Felipe Castelblanco is a multidisciplinary Colombian/American artist working at the intersection of socially engaged and Media art. His work explores participation, institutional forms and new frontiers of public space, enabling coexistent encounters between unlikely audiences. His work has been exhibited at museums, galleries and festivals in Europe, Asia, North and South America, including the Quebec Biennial (Canada, 2019) and the Queens International (New York, 2016). Felipe Castelblanco holds an MFA from Carnegie Mellon University (USA) and is currently a PhD Candidate at the ECAM Graduate School at the HGK in Basel and the University of the Arts Linz. He has been the recipient of several international awards, including the Starr Fellowship at the Royal Academy of Arts in London (UK, 2015) and the Robert Rauschenberg Foundation Residency (USA, 2018). In 2014 he served as a Cultural Emissary for the U.S. State Department to the Philippines.
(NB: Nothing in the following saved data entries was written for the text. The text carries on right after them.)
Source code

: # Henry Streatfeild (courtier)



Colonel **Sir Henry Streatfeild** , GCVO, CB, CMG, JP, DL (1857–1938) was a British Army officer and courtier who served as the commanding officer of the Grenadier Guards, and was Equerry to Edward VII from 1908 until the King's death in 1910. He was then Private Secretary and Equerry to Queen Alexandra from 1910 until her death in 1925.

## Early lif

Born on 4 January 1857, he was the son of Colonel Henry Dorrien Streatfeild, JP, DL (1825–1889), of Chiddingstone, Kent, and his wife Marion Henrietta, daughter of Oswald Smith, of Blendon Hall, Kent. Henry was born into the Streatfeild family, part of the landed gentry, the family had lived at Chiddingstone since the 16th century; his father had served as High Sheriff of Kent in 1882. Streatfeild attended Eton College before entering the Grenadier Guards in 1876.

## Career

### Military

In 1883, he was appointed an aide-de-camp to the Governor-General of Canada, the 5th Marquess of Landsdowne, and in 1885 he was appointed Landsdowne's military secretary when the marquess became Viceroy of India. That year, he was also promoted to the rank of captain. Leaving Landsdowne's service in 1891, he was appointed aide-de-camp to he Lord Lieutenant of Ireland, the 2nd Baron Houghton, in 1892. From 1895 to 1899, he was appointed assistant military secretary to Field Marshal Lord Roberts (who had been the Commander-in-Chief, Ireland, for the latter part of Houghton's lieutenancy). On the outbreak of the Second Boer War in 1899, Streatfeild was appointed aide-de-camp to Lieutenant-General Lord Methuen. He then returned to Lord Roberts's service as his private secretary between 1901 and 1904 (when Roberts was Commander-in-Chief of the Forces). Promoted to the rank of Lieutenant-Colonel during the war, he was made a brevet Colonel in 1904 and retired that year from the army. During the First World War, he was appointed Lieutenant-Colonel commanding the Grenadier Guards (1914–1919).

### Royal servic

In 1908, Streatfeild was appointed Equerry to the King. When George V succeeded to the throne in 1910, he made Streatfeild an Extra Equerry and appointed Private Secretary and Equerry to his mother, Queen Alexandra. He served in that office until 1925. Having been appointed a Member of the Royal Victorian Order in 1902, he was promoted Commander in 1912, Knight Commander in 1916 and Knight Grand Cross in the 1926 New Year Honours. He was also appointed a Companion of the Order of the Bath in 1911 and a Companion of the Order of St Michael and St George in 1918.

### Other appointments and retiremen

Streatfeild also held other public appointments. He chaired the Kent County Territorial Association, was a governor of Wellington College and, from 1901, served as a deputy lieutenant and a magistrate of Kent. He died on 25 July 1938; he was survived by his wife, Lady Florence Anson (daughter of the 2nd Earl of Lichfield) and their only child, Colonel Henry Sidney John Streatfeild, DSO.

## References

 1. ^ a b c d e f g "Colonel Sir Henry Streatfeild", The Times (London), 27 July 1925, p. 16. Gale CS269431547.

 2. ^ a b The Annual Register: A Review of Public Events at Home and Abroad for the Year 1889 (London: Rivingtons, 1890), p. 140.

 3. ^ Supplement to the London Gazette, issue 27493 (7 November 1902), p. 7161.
João Enxuto and Erica Love
João Enxuto and Erica Love are artists and writers collaborating on projects about how new technologies reshape work, institutions, and economies connected to Contemporary Art. Together they were fellows at the Whitney Museum Independent Study Program for 2012-2013. They have presented work at the Centre Pompidou, Whitney Museum of Art, the New Museum, Anthology Film Archives, Walker Art Center, and other international venues. Enxuto and Love's writing has appeared in Art in America, Mousse Magazine, Walker Artist Op-Eds, Wired Magazine, X-TRA Contemporary Art Quarterly, and elsewhere. They were awarded a Creative Capital Andy Warhol Foundation Arts Writers Grant in 2017 and they are currently working on a film project about the future of creative labor in the cities where they currently live and work.
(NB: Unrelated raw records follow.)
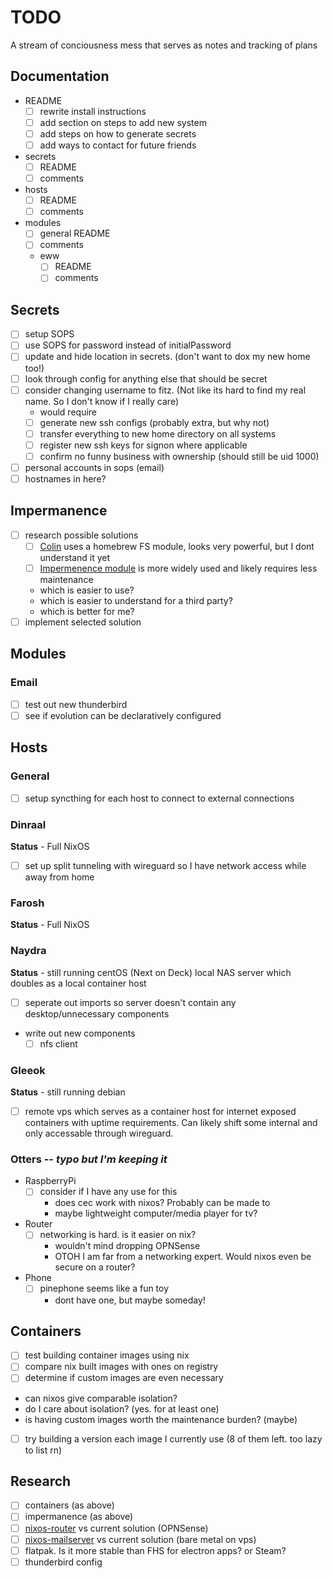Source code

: # TODO

A stream of conciousness mess that serves as notes and tracking of plans

## Documentation

- README
  - [ ] rewrite install instructions
  - [ ] add section on steps to add new system
  - [ ] add steps on how to generate secrets
  - [ ] add ways to contact for future friends
- secrets
  - [ ] README
  - [ ] comments
- hosts
  - [ ] README
  - [ ] comments
- modules
  - [ ] general README
  - [ ] comments
  - eww
    - [ ] README
    - [ ] comments

## Secrets

- [ ] setup SOPS
- [ ] use SOPS for password instead of initialPassword
- [ ] update and hide location in secrets. (don't want to dox my new home too!)
- [ ] look through config for anything else that should be secret
- [ ] consider changing username to fitz. (Not like its hard to find my real name. So I don't know if I really care)
  - would require
  - [ ] generate new ssh configs (probably extra, but why not)
  - [ ] transfer everything to new home directory on all systems
  - [ ] register new ssh keys for signon where applicable
  - [ ] confirm no funny business with ownership (should still be uid 1000)
- [ ] personal accounts in sops (email)
- [ ] hostnames in here?

## Impermanence

- [ ] research possible solutions
  - [ ] [Colin](https://git.uninsane.org/colin/nix-files) uses a homebrew FS module, looks very powerful, but I dont understand it yet
  - [ ] [Impermenence module](https://github.com/nix-community/impermanence) is more widely used and likely requires less maintenance
  - which is easier to use?
  - which is easier to understand for a third party?
  - which is better for me?
- [ ] implement selected solution

## Modules

### Email

- [ ] test out new thunderbird
- [ ] see if evolution can be declaratively configured

## Hosts

### General

- [ ] setup syncthing for each host to connect to external connections

### Dinraal

**Status** - Full NixOS

- [ ] set up split tunneling with wireguard so I have network access while away from home

### Farosh

**Status** - Full NixOS

### Naydra

**Status** - still running centOS (Next on Deck)
local NAS server which doubles as a local container host

- [ ] seperate out imports so server doesn't contain any desktop/unnecessary components
- write out new components
  - [ ] nfs client

### Gleeok

**Status** - still running debian

- [ ] remote vps which serves as a container host for internet exposed containers with uptime requirements. Can likely shift some internal and only accessable through wireguard.

### Otters *-- typo but I'm keeping it*

- RaspberryPi
  - [ ] consider if I have any use for this
    - does cec work with nixos? Probably can be made to
    - maybe lightweight computer/media player for tv?

- Router
  - [ ] networking is hard. is it easier on nix?
    - wouldn't mind dropping OPNSense
    - OTOH I am far from a networking expert. Would nixos even be secure on a router?

- Phone
  - [ ] pinephone seems like a fun toy
    - dont have one, but maybe someday!

## Containers

- [ ] test building container images using nix
- [ ] compare nix built images with ones on registry
- [ ] determine if custom images are even necessary
- can nixos give comparable isolation?
- do I care about isolation? (yes. for at least one)
- is having custom images worth the maintenance burden? (maybe)
- [ ] try building a version each image I currently use (8 of them left. too lazy to list rn)

## Research

- [ ] containers (as above)
- [ ] impermanence (as above)
- [ ] [nixos-router](https://github.com/chayleaf/nixos-router) vs current solution (OPNSense)
- [ ] [nixos-mailserver](https://gitlab.com/simple-nixos-mailserver/nixos-mailserver/) vs current solution (bare metal on vps)
- [ ] flatpak. Is it more stable than FHS for electron apps? or Steam?
- [ ] thunderbird config
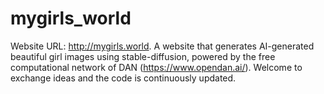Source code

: # mygirls_world
Website URL: http://mygirls.world. A website that generates AI-generated beautiful girl images using stable-diffusion, powered by the free computational network of DAN (https://www.opendan.ai/). Welcome to exchange ideas and the code is continuously updated.
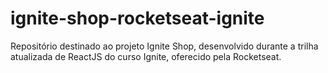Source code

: # ignite-shop-rocketseat-ignite
Repositório destinado ao projeto Ignite Shop, desenvolvido durante a trilha atualizada de ReactJS do curso Ignite, oferecido pela Rocketseat.
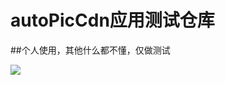 # autoPicCdn应用测试仓库

##个人使用，其他什么都不懂，仅做测试

![](https://cdn.jsdelivr.net/gh/chaizia/mypic@be923f99df5a988670e52c4322f62838093b1f62/2021/01/20/ac2ff8934abf90991589a43677182bd6.png)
Olivia Abächerli is researching the political potential of “intimate fiction”, practicing proto-archaeological fieldwork, and examining where the utopic tilts into the dystopic, or the other way around. Proceeding from drawing as a tool of invention, projects develop into more complex narratives, a practice of layering film and animation, abstract organisational forms or support structures. Used media are often simultaneously analog and digital, e.g. coding, metal, plasticine, internet radio, wood and plants. In 2018, she was awarded the Unterwaldner Preis für bildende Kunst. Abächerli has exhibited in project spaces in Athens (GRC) and Arnhem (NL) and in various spaces in Switzerland, e.g. Museum Langmatt (Baden), Kunsthalle Luzern, Nidwaldner Museum, Kunsthaus Langenthal or Shedhalle Zug.
Tracy Jeanne Rosenthal
Tracy Jeanne Rosenthal writes essays about art, satire about Los Angeles, and opinions about housing justice, which you can find in Art in America, FENCE, and the L.A. Times. She is the editor of Art Los Angeles, a biannual newsprint publication on the words in its title. She co-founded the L.A. Tenants Union and authors the widely-shared Two-Evils Voting Guides for local and national elections. She's currently working on a novella about a mall you can live in, and a book of essays called Little World Machine.
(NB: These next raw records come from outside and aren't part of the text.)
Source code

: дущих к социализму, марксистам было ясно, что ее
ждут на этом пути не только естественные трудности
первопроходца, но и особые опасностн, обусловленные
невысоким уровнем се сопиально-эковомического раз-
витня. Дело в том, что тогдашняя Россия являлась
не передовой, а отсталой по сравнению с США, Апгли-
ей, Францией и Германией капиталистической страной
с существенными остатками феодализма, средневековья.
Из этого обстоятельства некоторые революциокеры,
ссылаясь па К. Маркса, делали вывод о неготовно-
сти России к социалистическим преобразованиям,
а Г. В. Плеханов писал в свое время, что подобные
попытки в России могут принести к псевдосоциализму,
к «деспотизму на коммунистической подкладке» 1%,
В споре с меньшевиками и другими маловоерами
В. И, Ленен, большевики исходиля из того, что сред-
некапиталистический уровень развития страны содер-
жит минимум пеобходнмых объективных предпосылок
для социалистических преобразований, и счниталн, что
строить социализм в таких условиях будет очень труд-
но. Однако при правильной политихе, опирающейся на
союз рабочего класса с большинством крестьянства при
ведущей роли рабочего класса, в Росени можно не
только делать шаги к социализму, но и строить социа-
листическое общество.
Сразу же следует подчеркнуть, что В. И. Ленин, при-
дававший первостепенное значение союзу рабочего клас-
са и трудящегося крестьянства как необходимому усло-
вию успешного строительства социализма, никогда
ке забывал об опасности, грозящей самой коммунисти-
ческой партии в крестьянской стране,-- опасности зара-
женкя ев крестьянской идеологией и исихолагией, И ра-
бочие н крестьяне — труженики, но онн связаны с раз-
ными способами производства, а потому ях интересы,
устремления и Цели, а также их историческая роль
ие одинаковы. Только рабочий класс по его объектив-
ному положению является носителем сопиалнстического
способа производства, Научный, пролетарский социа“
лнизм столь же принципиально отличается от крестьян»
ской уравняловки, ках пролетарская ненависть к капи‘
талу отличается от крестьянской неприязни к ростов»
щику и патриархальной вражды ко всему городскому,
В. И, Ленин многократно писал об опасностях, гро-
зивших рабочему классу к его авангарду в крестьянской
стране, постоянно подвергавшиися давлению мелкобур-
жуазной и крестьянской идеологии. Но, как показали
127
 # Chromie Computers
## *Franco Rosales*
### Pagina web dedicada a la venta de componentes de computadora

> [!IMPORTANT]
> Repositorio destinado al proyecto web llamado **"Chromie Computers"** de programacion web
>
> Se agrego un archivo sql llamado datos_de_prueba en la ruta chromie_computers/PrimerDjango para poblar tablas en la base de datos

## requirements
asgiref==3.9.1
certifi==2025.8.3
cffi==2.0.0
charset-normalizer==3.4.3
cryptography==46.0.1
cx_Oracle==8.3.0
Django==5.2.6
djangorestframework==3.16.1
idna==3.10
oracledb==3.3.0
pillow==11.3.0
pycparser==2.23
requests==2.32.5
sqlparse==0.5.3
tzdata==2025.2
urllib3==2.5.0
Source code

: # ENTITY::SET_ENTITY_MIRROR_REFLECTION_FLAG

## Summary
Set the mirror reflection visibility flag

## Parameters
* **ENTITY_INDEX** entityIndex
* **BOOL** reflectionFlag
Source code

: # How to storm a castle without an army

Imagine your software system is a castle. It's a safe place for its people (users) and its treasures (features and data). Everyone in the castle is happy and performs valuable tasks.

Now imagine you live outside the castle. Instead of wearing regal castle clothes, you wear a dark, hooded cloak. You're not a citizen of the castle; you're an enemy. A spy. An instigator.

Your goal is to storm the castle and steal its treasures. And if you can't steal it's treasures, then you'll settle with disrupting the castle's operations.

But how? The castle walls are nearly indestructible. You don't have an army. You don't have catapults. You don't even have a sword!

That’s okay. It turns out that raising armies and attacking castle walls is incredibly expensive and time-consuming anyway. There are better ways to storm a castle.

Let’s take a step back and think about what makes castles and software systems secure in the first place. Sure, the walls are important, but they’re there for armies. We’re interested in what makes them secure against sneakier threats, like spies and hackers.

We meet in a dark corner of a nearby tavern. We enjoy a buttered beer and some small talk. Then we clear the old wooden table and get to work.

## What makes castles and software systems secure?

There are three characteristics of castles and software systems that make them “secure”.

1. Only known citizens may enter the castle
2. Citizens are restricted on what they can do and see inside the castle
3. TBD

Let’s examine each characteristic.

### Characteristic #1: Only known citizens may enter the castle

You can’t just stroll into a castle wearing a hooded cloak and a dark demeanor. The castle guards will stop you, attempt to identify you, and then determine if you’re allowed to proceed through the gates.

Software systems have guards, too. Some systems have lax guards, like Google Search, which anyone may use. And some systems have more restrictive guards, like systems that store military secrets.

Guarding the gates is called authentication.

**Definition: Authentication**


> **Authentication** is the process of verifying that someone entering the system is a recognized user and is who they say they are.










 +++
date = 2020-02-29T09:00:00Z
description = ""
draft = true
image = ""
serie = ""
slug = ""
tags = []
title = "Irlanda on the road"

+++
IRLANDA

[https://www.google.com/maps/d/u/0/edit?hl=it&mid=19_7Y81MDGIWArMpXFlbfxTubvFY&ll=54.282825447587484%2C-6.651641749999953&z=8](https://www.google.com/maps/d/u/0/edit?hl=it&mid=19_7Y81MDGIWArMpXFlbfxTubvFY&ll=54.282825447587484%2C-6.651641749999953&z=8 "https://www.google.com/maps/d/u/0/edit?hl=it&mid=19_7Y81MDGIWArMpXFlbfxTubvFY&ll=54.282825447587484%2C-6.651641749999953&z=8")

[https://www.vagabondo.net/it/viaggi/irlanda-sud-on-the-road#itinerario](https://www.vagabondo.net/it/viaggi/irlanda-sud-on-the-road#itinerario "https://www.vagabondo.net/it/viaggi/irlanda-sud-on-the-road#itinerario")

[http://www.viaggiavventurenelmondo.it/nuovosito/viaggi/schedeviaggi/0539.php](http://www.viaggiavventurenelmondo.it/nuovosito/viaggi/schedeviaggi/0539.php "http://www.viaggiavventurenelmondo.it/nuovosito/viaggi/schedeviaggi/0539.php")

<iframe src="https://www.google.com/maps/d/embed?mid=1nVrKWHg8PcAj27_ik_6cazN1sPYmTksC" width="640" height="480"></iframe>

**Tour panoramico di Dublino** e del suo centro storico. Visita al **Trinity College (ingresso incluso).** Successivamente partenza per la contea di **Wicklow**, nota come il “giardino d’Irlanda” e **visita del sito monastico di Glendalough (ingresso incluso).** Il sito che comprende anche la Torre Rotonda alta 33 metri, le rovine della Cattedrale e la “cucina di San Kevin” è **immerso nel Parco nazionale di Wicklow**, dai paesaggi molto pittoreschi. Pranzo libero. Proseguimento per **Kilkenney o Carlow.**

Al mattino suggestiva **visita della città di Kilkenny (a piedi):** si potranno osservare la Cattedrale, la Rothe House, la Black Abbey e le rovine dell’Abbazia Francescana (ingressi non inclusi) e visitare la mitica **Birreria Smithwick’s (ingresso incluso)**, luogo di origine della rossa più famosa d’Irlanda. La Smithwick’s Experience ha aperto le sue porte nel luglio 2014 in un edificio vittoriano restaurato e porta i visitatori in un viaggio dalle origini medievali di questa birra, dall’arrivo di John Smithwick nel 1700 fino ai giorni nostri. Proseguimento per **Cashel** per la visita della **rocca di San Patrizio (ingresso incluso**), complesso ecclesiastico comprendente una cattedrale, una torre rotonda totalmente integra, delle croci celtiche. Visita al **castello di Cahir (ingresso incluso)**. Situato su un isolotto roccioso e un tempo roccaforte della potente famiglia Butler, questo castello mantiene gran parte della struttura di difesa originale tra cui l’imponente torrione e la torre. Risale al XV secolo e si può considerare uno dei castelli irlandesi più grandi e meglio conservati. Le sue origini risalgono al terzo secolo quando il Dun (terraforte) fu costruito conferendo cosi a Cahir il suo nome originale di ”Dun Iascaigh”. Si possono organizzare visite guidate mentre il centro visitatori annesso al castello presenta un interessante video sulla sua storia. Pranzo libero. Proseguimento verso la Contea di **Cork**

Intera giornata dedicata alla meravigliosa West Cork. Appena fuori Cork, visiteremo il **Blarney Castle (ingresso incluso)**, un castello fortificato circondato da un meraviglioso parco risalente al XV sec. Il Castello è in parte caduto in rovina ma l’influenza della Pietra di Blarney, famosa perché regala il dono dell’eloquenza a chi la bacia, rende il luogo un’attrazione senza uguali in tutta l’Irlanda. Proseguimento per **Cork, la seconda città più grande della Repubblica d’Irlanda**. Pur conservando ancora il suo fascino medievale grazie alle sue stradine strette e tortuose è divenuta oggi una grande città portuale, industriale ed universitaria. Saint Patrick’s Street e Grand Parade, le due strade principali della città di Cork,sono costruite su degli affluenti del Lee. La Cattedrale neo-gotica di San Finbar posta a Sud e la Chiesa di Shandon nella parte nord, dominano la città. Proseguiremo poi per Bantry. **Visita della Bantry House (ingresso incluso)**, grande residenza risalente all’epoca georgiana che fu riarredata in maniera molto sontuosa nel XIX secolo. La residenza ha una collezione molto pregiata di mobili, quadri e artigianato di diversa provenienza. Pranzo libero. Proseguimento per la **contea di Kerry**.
Aarti Sunder is interested in ideas that create the subject: technology, economy, and experience; how we relate to and how these ideas make us. She recently shared her ideas around artist congregation and need for renewed solidarities at the Bangkok Biennale this year and at Tate's Imagined Biennales conference. She was a fellow at Ashkal Alwan's Home Workspace Program in 2016/17 and at Art Dubai in 2017/18. She is the recipient of several fellowships including SARAI City as Studio fellowship for Contemporary Art, Inlaks Shivdasani Foundation-ISCP Residency Scholarship and the Dutch ArtEZ two-year education scholarship. She will be a resident artist at Alserkal in 2019 and will also be studying the technology-human interface at MIT over the coming years.